*** Opening of Provided records ***

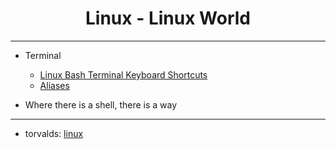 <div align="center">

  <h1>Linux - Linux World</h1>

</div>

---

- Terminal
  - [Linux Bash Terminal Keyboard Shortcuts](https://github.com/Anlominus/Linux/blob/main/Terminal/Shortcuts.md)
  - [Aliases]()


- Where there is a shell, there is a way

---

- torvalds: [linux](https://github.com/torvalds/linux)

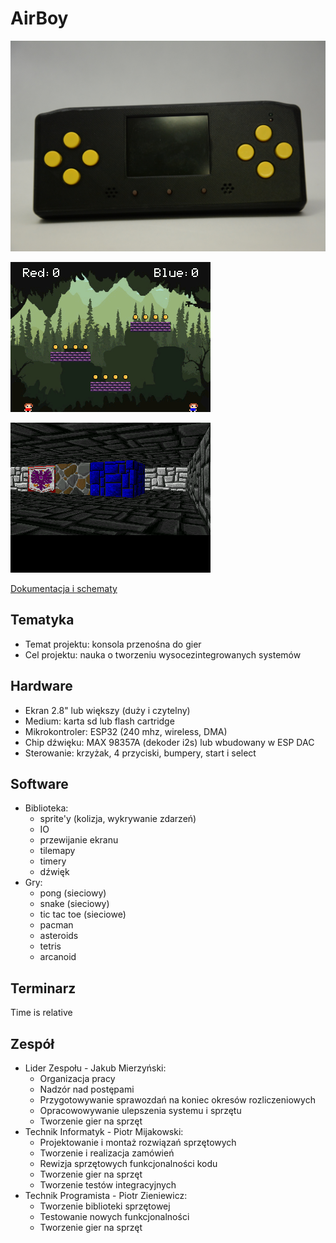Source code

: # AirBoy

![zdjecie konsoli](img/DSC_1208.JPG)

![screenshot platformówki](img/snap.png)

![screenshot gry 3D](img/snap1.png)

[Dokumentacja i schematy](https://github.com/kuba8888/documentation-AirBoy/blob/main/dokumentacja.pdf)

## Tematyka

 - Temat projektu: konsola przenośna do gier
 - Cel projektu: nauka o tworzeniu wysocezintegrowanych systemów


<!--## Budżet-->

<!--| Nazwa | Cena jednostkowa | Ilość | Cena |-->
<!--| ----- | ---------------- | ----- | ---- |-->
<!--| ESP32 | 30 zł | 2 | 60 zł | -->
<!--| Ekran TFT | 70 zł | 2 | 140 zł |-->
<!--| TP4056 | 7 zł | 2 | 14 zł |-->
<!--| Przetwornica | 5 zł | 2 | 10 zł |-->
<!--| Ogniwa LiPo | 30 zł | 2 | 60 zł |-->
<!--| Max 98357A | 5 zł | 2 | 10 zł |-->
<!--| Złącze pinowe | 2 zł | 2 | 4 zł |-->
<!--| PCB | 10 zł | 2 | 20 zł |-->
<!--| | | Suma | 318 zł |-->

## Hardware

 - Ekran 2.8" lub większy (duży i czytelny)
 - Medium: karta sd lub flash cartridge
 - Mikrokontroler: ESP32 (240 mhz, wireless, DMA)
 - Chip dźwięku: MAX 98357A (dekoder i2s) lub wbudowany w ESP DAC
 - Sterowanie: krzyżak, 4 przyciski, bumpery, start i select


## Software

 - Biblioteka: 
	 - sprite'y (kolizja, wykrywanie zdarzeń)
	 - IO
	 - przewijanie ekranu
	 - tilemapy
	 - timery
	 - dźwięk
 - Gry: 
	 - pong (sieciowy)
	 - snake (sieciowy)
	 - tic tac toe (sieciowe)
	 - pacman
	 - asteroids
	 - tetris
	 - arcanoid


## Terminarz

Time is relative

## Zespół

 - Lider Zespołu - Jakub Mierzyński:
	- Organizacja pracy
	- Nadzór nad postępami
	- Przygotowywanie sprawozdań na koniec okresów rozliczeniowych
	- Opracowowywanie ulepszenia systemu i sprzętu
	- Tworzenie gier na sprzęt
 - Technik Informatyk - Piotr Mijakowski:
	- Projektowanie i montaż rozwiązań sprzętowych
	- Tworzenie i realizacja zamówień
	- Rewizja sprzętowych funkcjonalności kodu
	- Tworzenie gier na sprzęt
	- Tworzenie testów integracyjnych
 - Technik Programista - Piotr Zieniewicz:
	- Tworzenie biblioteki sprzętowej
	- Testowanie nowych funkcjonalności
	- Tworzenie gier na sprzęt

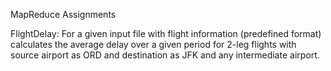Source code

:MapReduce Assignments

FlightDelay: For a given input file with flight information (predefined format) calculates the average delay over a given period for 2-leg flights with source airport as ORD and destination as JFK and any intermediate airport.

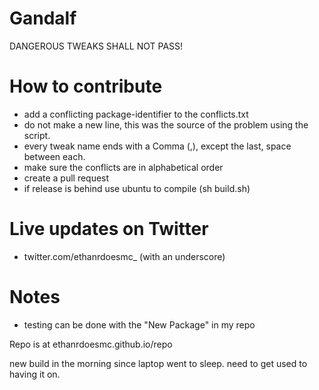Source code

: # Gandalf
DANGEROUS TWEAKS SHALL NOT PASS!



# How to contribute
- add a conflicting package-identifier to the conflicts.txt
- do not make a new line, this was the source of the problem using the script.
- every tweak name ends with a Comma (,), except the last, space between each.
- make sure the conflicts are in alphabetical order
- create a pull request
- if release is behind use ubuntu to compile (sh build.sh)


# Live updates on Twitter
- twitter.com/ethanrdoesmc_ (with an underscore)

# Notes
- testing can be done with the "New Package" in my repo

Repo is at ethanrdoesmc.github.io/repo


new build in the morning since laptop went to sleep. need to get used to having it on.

*** Close of Provided records ***

#### Exercise:
Give again, exactly, every line from the one holding "- every tweak" to the last line of the data.

#### Solution:
- every tweak name ends with a Comma (,), except the last, space between each.
- make sure the conflicts are in alphabetical order
- create a pull request
- if release is behind use ubuntu to compile (sh build.sh)


# Live updates on Twitter
- twitter.com/ethanrdoesmc_ (with an underscore)

# Notes
- testing can be done with the "New Package" in my repo

Repo is at ethanrdoesmc.github.io/repo


new build in the morning since laptop went to sleep. need to get used to having it on.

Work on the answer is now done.